◆ **Data**:
=== Section Start ===

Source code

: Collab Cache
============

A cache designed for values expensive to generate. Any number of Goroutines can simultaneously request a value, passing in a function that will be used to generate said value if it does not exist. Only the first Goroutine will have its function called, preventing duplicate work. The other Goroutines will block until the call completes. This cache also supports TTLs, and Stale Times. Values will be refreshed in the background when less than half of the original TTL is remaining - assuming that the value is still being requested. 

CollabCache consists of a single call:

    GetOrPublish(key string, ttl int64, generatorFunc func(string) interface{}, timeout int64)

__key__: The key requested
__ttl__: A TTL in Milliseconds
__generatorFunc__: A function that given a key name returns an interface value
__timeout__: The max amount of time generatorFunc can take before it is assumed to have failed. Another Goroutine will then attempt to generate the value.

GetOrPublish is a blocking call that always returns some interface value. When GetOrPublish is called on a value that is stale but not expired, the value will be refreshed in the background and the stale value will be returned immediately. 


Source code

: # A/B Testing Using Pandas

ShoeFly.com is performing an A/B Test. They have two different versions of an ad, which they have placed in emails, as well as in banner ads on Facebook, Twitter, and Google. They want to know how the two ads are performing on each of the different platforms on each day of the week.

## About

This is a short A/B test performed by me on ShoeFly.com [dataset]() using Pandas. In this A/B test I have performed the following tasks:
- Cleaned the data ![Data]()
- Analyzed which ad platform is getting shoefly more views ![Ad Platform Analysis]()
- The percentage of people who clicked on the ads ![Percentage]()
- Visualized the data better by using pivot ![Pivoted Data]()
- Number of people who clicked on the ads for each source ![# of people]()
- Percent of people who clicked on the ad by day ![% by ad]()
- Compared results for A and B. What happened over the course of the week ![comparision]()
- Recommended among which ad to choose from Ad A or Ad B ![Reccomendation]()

=== Section End ===

◆ **Task item**: Write out exactly the final stretch of the records: the line containing "- Compared results" and every line after it, through the last, and nothing else.

◆ **The completed task**:
- Compared results for A and B. What happened over the course of the week ![comparision]()
- Recommended among which ad to choose from Ad A or Ad B ![Reccomendation]()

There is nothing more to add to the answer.